Lembram-se de quando o Senhor surpreendeu Samuel e Saul ao escolher um jovem pastor, Davi, de Belém, para ser o rei de Israel? O Senhor disse a Seu profeta: “Porque o Senhor não vê como vê o homem, pois o homem vê o que está diante dos olhos, porém o Senhor olha para o coração” (I Samuel 16:7).
Quando a cabine de nosso caminhão se encheu de fumaça, minha mulher agiu da forma mais corajosa que pôde imaginar para proteger nosso filho. Eu também agi como protetor quando questionei a decisão dela. O chocante é que não importava quem estava mais certo. O que importava era que ouvíssemos um ao outro e que compreendêssemos o ponto de vista um do outro.

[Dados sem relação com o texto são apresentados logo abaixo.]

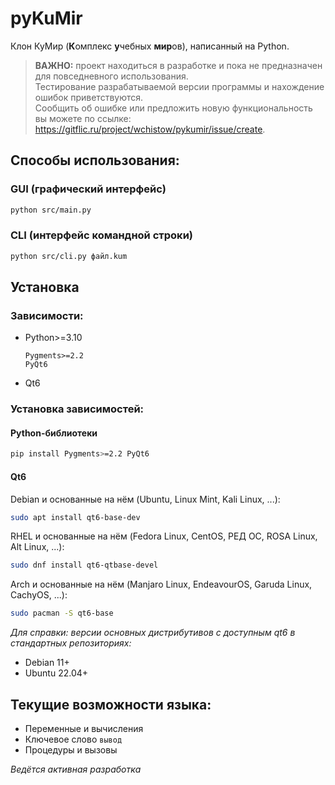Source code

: # pyKuMir

Клон КуМир (**К**омплекс **у**чебных **мир**ов), написанный на Python.

> **ВАЖНО:** проект находиться в разработке и пока не предназначен для повседневного использования.\
> Тестирование разрабатываемой версии программы и нахождение ошибок приветствуются.\
> Сообщить об ошибке или предложить новую функциональность вы можете по ссылке: <https://gitflic.ru/project/wchistow/pykumir/issue/create>.

## Способы использования:

### GUI (графический интерфейс)

```sh
python src/main.py
```

### CLI (интерфейс командной строки)

```sh
python src/cli.py файл.kum
```

## Установка

### Зависимости:

 + Python>=3.10
   ```
   Pygments>=2.2
   PyQt6
   ```
 + Qt6

### Установка зависимостей:

#### Python-библиотеки

```sh
pip install Pygments>=2.2 PyQt6
```

#### Qt6

Debian и основанные на нём (Ubuntu, Linux Mint, Kali Linux, ...):
```sh
sudo apt install qt6-base-dev
```
RHEL и основанные на нём (Fedora Linux, CentOS, РЕД ОС, ROSA Linux, Alt Linux, ...):
```sh
sudo dnf install qt6-qtbase-devel
```
Arch и основанные на нём (Manjaro Linux, EndeavourOS, Garuda Linux, CachyOS, ...):
```sh
sudo pacman -S qt6-base
```

*Для справки: версии основных дистрибутивов с доступным qt6 в стандартных репозиториях:*

 + Debian 11+
 + Ubuntu 22.04+

## Текущие возможности языка:

 + Переменные и вычисления
 + Ключевое слово `вывод`
 + Процедуры и вызовы

*Ведётся активная разработка*
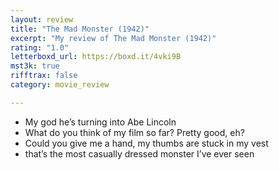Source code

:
 ```yaml
---
layout: review
title: "The Mad Monster (1942)"
excerpt: "My review of The Mad Monster (1942)"
rating: "1.0"
letterboxd_url: https://boxd.it/4vki9B
mst3k: true
rifftrax: false
category: movie_review

---
```


* My god he’s turning into Abe Lincoln
* What do you think of my film so far? Pretty good, eh?
* Could you give me a hand, my thumbs are stuck in my vest
* that’s the most casually dressed monster I’ve ever seen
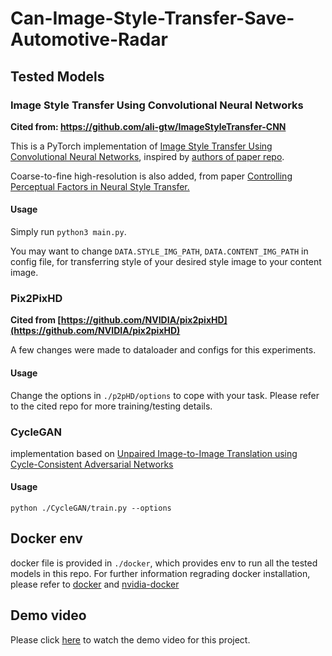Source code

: # Can-Image-Style-Transfer-Save-Automotive-Radar

## Tested Models

### Image Style Transfer Using Convolutional Neural Networks

**Cited from: https://github.com/ali-gtw/ImageStyleTransfer-CNN**

This is a PyTorch implementation of [Image Style Transfer Using Convolutional Neural Networks](http://www.cv-foundation.org/openaccess/content_cvpr_2016/html/Gatys_Image_Style_Transfer_CVPR_2016_paper.html), inspired by [authors of paper repo](https://github.com/leongatys/PytorchNeuralStyleTransfer).


Coarse-to-fine high-resolution is also added, from paper [Controlling Perceptual Factors in Neural Style Transfer.](https://arxiv.org/abs/1611.07865)


#### Usage
Simply run `python3 main.py`. 

You may want to change `DATA.STYLE_IMG_PATH`, `DATA.CONTENT_IMG_PATH` in config file, for transferring 
style of your desired style image to your content image.


### Pix2PixHD

**Cited from [https://github.com/NVIDIA/pix2pixHD](https://github.com/NVIDIA/pix2pixHD)**

A few changes were made to dataloader and configs for this experiments.

#### Usage

Change the options in ```./p2pHD/options``` to cope with your task. Please refer to the cited repo for more training/testing details.

### CycleGAN

implementation based on [Unpaired Image-to-Image Translation using Cycle-Consistent Adversarial Networks](https://arxiv.org/pdf/1703.10593.pdf)

#### Usage

```python ./CycleGAN/train.py --options```

## Docker env

docker file is provided in ```./docker```, which provides env to run all the tested models in this repo. For further information regrading docker installation, please refer to [docker](https://www.docker.com/) and [nvidia-docker](https://github.com/NVIDIA/nvidia-docker)

## Demo video

Please click [here](https://drive.google.com/file/d/1pFEmGHi-RSa7AhYXotBmfA1eeZyb2jB9/view?usp=sharing) to watch the demo video for this project.
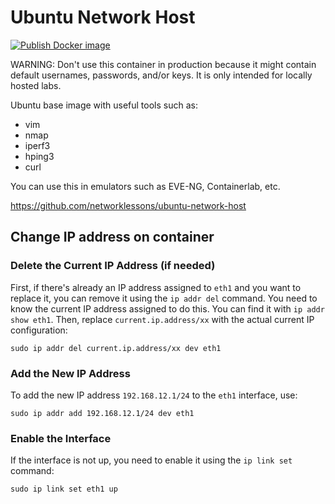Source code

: # Ubuntu Network Host

[![Publish Docker image](https://github.com/networklessons/ubuntu-network-host/workflows/Publish%20Docker%20image/badge.svg?event=push)](https://github.com/networklessons/ubuntu-network-host/actions?query=workflow%3A"Publish+Docker+image")

WARNING: Don't use this container in production because it might contain default usernames, passwords, and/or keys. It is only intended for locally hosted labs.

Ubuntu base image with useful tools such as:

- vim
- nmap
- iperf3
- hping3
- curl

You can use this in emulators such as EVE-NG, Containerlab, etc.

https://github.com/networklessons/ubuntu-network-host

## Change IP address on container

### Delete the Current IP Address (if needed)

First, if there's already an IP address assigned to `eth1` and you want to replace it, you can remove it using the `ip addr del` command. You need to know the current IP address assigned to do this. You can find it with `ip addr show eth1`. Then, replace `current.ip.address/xx` with the actual current IP configuration:
```
sudo ip addr del current.ip.address/xx dev eth1
```

### Add the New IP Address

To add the new IP address `192.168.12.1/24` to the `eth1` interface, use:

```
sudo ip addr add 192.168.12.1/24 dev eth1
```

### Enable the Interface

If the interface is not up, you need to enable it using the `ip link set` command:

```
sudo ip link set eth1 up
```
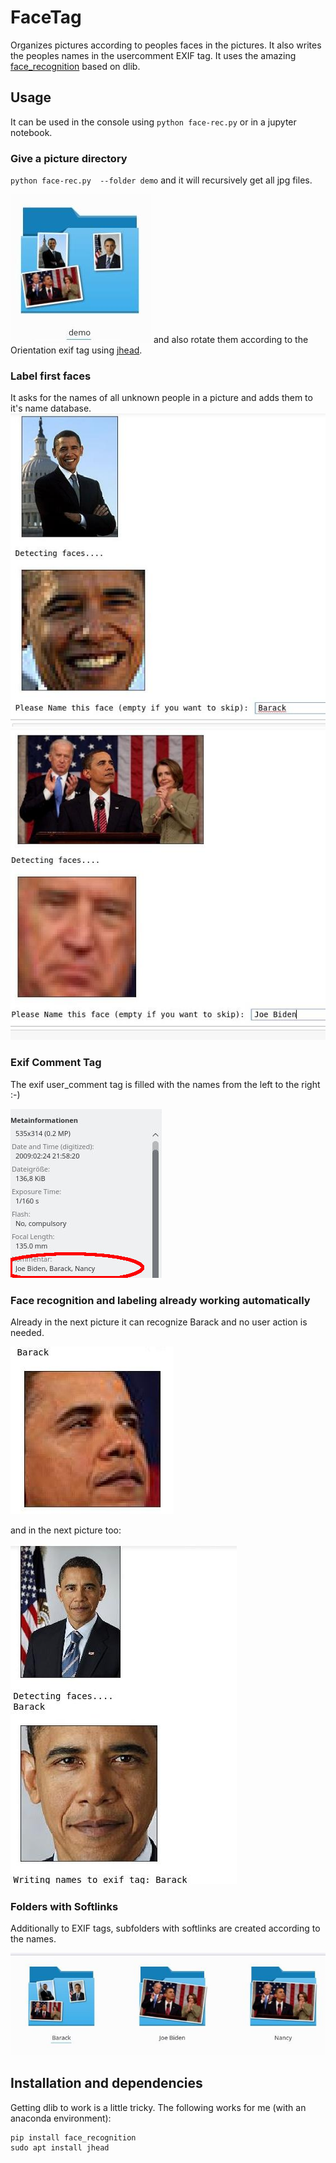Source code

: # FaceTag

Organizes pictures according to peoples faces in the pictures. It also writes the peoples names in the usercomment EXIF tag. It uses the amazing [face_recognition](https://github.com/ageitgey/face_recognition) based on dlib. 


## Usage

It can be used in the console using
`python face-rec.py`
or in a jupyter notebook.



### Give a picture directory
`python face-rec.py  --folder demo`
and it will recursively get all jpg files.

![](res/pics.jpg)
and also rotate them according to the Orientation exif tag using [jhead](http://www.sentex.net/~mwandel/jhead/).

### Label first faces 
It asks for the names of all unknown people in a picture and adds them to it's name database.
![](res/demo1.jpg)
![](res/demo2.jpg)
### Exif Comment Tag
The exif user_comment tag is filled with the names from the left to the right :-) 

![](res/exif.jpg)

### Face recognition and labeling already working automatically
Already in the next picture it can recognize Barack and no user action is needed.

![](res/demo3.jpg)

and in the next picture too:

![](res/demo6.jpg)

### Folders with Softlinks  
Additionally to EXIF tags, subfolders with softlinks are created according to the names.

![](res/folders.jpg)




## Installation and dependencies

Getting dlib to work is a little tricky. The following works for me (with an anaconda environment):
```conda install -c menpo dlib 
pip install face_recognition
sudo apt install jhead
```
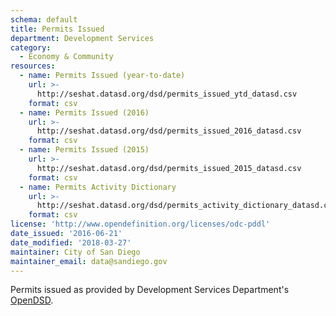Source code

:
 ```yaml
---
schema: default
title: Permits Issued
department: Development Services
category:
  - Economy & Community
resources:
  - name: Permits Issued (year-to-date)
    url: >-
      http://seshat.datasd.org/dsd/permits_issued_ytd_datasd.csv
    format: csv
  - name: Permits Issued (2016)
    url: >-
      http://seshat.datasd.org/dsd/permits_issued_2016_datasd.csv
    format: csv
  - name: Permits Issued (2015)
    url: >-
      http://seshat.datasd.org/dsd/permits_issued_2015_datasd.csv
    format: csv
  - name: Permits Activity Dictionary
    url: >-
      http://seshat.datasd.org/dsd/permits_activity_dictionary_datasd.csv
    format: csv
license: 'http://www.opendefinition.org/licenses/odc-pddl'
date_issued: '2016-06-21'
date_modified: '2018-03-27'
maintainer: City of San Diego
maintainer_email: data@sandiego.gov
---
```

Permits issued as provided by Development Services Department's
<a href="https://www.sandiego.gov/development-services/opendsd" target="_blank" rel="noopener">OpenDSD</a>.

A disposição de ver as coisas pelos olhos do outro transformará a “palavra torpe” em “edificação pela graça”. O Apóstolo Paulo compreendia isso, e em algum nível todos podemos vivenciar o mesmo. Talvez não mude nem resolva o problema, mas a possibilidade mais importante é a de vermos se a graça que edifica pode nos mudar.
Presto humilde testemunho de que podemos “edificar pela graça” por meio de linguagem compassiva quando o dom cultivado do Espírito Santo varar-nos o coração com empatia pelos sentimentos e pelo contexto das outras pessoas. Isso permite que transformemos situações perigosas em lugares santos. Testifico de um Salvador amoroso que olhou para o nosso coração, e Ele Se importa com o que estamos pensando. Em nome de Jesus Cristo. Amém.